Pro bono is vital for lawyers establishing rule of law overseas
2 October 2006
7 October 2013
10 January 2014
25 June 2013
9 December 2013
21 February 2014
There are many things we take for granted in the UK. Ironically, one of the most overlooked is also one of the most fundamental - the rule of law.
We expect - and rightly so - the absence of corruption, an independent, impartial judiciary, the presumption of innocence, the right to a fair and public trial without undue delay, the strict protection of confidential communications between lawyer and client, equality of all before the law and a transparent process accessible to all. These elemental building blocks form the bedrock upon which so much of our society rests, including our international standing as a leading centre of finance and commerce.
Many countries simply do not have the benefit of this foundation. As well as the implications for the fair treatment of individuals, the effects can also be measured in the lack of certainty for investment, and this commercial reality conspires to prevent the economic fillip these countries often so badly need.
Internationally focused pro bono work is one way the legal profession can answer the call across the world to advance the rule of law. In fact, I have been heartened to discover how many law firms are becoming engaged in promoting the rule of law through pro bono work internationally.
A session at the recent annual International Bar Association (IBA) Conference in Chicago examined the different ways in which international pro bono work is being conducted already. One conclusion was that we should explore whether we can bring together the global law firms that want to undertake such work and the local bar associations, the legal systems of which would benefit from the help.
The IBA intends to facilitate this by starting on a modest scale, by building a database to operate as a 'clearing house' designed to pair international pro bono demand and supply more effectively. This will be offered first to the IBA's 'group member' firms and selected bar associations. The more difficult part will be to engage the bar associations. Lawyers in so many developing countries are under such pressure, and their bar associations are so short of resources, that it is very difficult for them to respond to an initiative of this nature.
The world's legal profession needs to mobilise in support of the rule of law. Most successful lawyers are kept so busy by their clients that it is hard to see what more they can do, yet the increasing interest in pro bono work suggests that there is an acceptance that more can be done. Perhaps we need to emphasise more strongly the nexus between respect for the rule of law and the benign investment climate that it necessarily presents to the international community. Social and economic stability is a prerequisite to the attraction of investment.

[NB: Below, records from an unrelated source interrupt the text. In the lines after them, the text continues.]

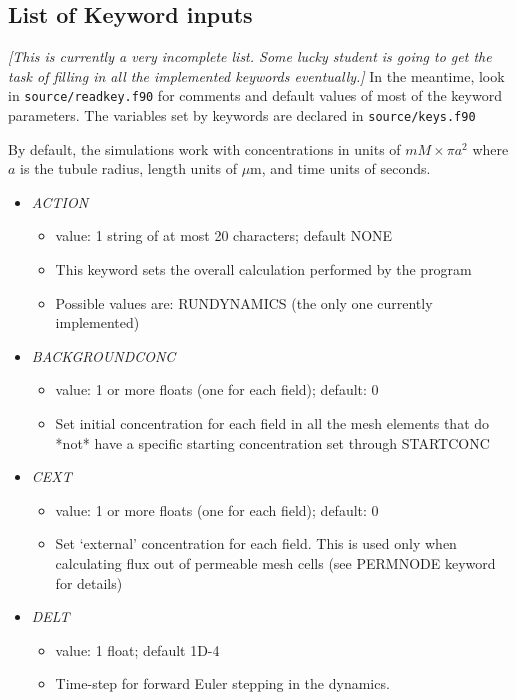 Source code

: \documentclass[12pt]{article}
\newcommand{\comment}[1]{{\color{red} \it [#1]}}
\begin{document}
\subsection*{List of Keyword inputs}

\comment{This is currently a very incomplete list. Some lucky student is going to get the task of filling in all the implemented keywords eventually.} In the meantime, look in \verb=source/readkey.f90= for comments and default values of most of the keyword parameters. The variables set by keywords are declared in \verb=source/keys.f90=

By default, the simulations work with concentrations in units of $mM \times \pi a^2$ where $a$ is the tubule radius, length units of $\mu$m, and time units of seconds.

\begin{itemize}
%
\item {\it ACTION}
  \begin{itemize}
    \item  value: 1 string of at most 20 characters; default NONE
    \item This keyword sets the overall calculation performed by the program 
    \item Possible values are: RUNDYNAMICS (the only one currently implemented)
  \end{itemize}
%
\item {\it BACKGROUNDCONC}
\begin{itemize}
	\item  value: 1 or more floats (one for each field); default: 0
	\item Set initial concentration for each field in all the mesh elements that do *not* have a specific starting concentration set through STARTCONC
\end{itemize}
%
\item {\it CEXT}
\begin{itemize}
	\item  value: 1 or more floats (one for each field); default: 0
	\item Set `external' concentration for each field. This is used only when calculating flux out of permeable mesh cells (see PERMNODE keyword for details)
\end{itemize}
%
\item {\it DELT}
    \begin{itemize}
      \item  value: 1 float; default 1D-4
      \item Time-step for forward Euler stepping in the dynamics. 

\end{itemize}
\end{itemize}
\end{document}
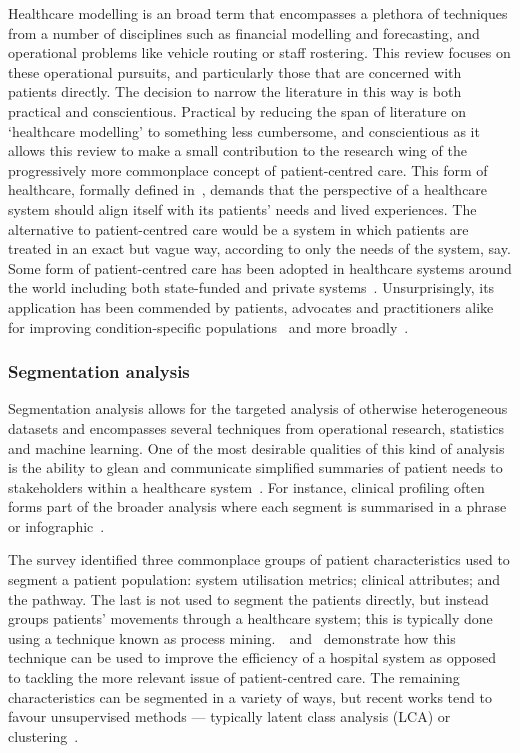 Healthcare modelling is an broad term that encompasses a plethora of techniques
from a number of disciplines such as financial modelling and forecasting, and
operational problems like vehicle routing or staff rostering. This review
focuses on these operational pursuits, and particularly those that are concerned
with patients directly. The decision to narrow the literature in this way is
both practical and conscientious. Practical by reducing the span of literature
on `healthcare modelling' to something less cumbersome, and conscientious as it
allows this review to make a small contribution to the research wing of the
progressively more commonplace concept of patient-centred care. This form of
healthcare, formally defined in~\cite{Robinson2008}, demands that the
perspective of a healthcare system should align itself with its patients' needs
and lived experiences. The alternative to patient-centred care would be a system
in which patients are treated in an exact but vague way, according to only the
needs of the system, say. Some form of patient-centred care has been adopted in
healthcare systems around the world including both state-funded and private
systems~\cite{DoH2010,Dewi2013,Luxford2011}. Unsurprisingly, its application has
been commended by patients, advocates and practitioners alike for improving
condition-specific
populations~\cite{Foster2019,Gambling2010,Gondek2016,Tsianakas2012} and more
broadly~\cite{IAPO2012,Richards2015,Santana2019}.

\subsubsection{Segmentation analysis}

Segmentation analysis allows for the targeted analysis of otherwise
heterogeneous datasets and encompasses several techniques from operational
research, statistics and machine learning. One of the most desirable qualities
of this kind of analysis is the ability to glean and communicate simplified
summaries of patient needs to stakeholders within a healthcare
system~\cite{Vuik2016b, Yoon2020}. For instance, clinical profiling often forms
part of the broader analysis where each segment is summarised in a phrase or
infographic~\cite{Vuik2016a,Yan2019}.

The survey identified three commonplace groups of patient characteristics used
to segment a patient population: system utilisation metrics; clinical
attributes; and the pathway. The last is not used to segment the patients
directly, but instead groups patients' movements through a healthcare system;
this is typically done using a technique known as process
mining.~\cite{Arnolds2018}~and~\cite{Delias2015} demonstrate how this technique
can be used to improve the efficiency of a hospital system as opposed to
tackling the more relevant issue of patient-centred care. The remaining
characteristics can be segmented in a variety of ways, but recent works tend to
favour unsupervised methods --- typically latent class analysis (LCA) or
clustering~\cite{Yan2018}.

A report published by the IBA last month (September) highlights the disconcerting decline of the rule of law in the Gambia. It details the threats to the independence of the judiciary and the ability of lawyers to exercise their profession freely, and highlights the recent deterioration in freedom of expression. This is merely the latest of a string of similar reports on different countries in recent years. If these fundamental principles cannot be relied on, to what extent can international companies seriously be expected to invest?
It takes a long time to build a democracy. It takes even longer to build a culture of respect for the rule of law. These precious characteristics of the kind of society in which we all want to live grow out of the history and culture of the country in question.
These should not and cannot be imposed from outside, but the legal profession can do much to help such countries construct the framework and, in turn, help to bring about an environment in which international investors can bring a much-needed injection of capital.